Company looks to take next step to become leading global corporate brand
LG Electronics (LG), a global leader and technology innovator in consumer
electronics, announced today its ambitious plans to be a multinational company in
every sense of the word. LGs plans include additional marketing investment,
businesses reorganization and system improvements and global standardization.
LG aims to become the best corporate brand with top-notch marketing capabilities in
each of the 140 countries where we currently operate. We want to make it completely
unimportant to consumers where LG is headquartered; all that will matter is how they
feel about our products, said Yong Nam, CEO of LG Electronics. This will be
possible only through a deep understanding of what todays global consumers really
want and by making strategic marketing investments. Being alert to consumers needs,
both practically and emotionally, is critical to survival today, especially as product
lifecycles are getting shorter and shorter.

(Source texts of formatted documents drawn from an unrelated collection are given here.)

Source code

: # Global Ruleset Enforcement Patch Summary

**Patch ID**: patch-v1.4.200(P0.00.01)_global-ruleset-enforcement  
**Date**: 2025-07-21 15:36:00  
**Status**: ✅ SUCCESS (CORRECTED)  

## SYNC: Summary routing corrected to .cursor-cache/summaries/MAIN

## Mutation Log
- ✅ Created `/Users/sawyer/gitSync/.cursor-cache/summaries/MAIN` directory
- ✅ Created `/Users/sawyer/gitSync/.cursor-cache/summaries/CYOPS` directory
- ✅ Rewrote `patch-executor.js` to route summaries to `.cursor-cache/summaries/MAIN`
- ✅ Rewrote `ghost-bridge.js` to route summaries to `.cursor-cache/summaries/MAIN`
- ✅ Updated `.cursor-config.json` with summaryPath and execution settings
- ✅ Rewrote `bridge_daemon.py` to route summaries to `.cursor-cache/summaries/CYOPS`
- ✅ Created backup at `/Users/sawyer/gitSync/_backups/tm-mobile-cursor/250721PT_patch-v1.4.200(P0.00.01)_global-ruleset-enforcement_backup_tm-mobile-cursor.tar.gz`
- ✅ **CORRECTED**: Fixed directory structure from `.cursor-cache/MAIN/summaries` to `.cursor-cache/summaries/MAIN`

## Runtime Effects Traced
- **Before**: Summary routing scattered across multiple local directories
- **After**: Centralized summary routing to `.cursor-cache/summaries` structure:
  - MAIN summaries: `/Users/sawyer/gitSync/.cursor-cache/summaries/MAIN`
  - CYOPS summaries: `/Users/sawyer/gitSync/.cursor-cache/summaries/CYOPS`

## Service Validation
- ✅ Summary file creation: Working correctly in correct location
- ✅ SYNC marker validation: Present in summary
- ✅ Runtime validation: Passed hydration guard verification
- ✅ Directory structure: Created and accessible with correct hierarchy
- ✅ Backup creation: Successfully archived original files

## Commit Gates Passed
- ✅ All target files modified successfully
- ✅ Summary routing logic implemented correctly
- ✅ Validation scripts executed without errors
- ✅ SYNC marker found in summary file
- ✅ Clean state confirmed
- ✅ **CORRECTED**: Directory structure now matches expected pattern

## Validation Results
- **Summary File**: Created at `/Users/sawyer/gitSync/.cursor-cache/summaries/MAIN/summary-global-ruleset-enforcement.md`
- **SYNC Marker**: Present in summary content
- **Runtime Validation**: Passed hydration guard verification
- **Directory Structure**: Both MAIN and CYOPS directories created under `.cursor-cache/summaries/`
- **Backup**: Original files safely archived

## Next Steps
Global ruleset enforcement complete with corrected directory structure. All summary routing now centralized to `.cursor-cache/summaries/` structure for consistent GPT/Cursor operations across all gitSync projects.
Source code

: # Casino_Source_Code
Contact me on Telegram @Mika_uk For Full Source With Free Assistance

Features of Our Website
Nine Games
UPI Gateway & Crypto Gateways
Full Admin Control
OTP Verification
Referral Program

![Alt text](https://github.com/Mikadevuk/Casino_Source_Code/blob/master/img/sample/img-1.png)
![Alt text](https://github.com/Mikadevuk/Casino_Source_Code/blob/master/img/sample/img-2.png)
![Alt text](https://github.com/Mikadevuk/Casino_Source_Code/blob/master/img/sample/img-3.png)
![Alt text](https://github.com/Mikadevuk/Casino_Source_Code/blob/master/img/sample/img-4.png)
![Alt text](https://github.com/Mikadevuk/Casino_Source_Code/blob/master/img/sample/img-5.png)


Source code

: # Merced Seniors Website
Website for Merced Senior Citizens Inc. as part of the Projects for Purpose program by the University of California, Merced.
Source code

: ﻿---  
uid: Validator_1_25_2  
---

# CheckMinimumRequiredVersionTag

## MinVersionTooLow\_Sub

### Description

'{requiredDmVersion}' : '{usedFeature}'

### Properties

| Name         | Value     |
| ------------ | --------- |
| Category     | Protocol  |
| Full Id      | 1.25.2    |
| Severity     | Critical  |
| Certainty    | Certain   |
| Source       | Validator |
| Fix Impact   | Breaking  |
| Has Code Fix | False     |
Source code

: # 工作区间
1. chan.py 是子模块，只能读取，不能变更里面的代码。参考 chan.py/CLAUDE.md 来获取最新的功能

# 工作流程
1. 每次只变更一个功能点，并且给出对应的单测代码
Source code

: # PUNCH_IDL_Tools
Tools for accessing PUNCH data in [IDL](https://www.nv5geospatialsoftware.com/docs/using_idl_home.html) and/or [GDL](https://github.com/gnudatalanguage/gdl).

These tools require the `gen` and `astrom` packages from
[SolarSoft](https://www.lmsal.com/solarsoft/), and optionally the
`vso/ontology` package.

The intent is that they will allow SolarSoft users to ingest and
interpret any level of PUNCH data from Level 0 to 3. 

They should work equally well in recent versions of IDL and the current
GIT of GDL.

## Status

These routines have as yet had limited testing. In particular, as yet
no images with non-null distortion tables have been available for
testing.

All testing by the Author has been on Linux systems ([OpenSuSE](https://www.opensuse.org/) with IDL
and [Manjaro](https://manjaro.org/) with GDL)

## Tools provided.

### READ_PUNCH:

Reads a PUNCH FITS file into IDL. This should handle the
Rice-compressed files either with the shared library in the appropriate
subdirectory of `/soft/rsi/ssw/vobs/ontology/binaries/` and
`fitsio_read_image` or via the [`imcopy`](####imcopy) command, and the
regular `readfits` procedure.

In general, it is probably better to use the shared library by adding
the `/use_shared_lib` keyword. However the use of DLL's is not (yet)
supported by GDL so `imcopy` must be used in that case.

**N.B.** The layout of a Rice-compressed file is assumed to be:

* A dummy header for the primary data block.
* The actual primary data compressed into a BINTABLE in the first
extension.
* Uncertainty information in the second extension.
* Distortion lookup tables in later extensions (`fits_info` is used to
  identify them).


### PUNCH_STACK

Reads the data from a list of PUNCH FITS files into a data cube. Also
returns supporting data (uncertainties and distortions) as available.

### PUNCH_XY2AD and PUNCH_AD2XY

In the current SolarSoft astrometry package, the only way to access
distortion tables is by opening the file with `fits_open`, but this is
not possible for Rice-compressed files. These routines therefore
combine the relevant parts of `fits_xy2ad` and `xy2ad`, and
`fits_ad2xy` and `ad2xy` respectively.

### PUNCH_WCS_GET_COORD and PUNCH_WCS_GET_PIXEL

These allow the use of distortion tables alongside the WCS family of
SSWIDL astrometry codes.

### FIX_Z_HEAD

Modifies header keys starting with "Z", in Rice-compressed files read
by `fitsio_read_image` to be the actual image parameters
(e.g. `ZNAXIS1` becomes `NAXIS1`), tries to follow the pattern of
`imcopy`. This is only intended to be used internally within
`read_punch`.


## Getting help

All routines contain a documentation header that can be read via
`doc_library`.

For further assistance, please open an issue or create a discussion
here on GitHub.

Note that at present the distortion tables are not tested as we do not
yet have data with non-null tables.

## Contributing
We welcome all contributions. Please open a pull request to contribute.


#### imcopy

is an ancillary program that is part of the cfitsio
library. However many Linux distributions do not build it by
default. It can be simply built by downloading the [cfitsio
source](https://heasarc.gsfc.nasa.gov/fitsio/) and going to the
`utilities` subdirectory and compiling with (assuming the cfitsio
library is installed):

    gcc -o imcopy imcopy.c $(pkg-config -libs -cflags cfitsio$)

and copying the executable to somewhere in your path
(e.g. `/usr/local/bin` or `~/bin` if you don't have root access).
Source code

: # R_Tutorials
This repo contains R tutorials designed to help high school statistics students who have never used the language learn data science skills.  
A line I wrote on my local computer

Elevating Marketing Capabilities
LG aims to separate itself from other major electronics makers both through its
unique combination of advanced technology and stylish design as well as advanced
marketing practices. To enhance its brand, LG has increased its marketing investment
by USD 400 million over 2007. However, LG understands that it will take more than
money to win consumers hearts and minds.
Thats why LG has also undertaken some unique, aggressive campaigns to increase
consumer recognition and understanding of LGs brand identity as a sophisticated,
refreshing brand that sits at the intersection of function and form.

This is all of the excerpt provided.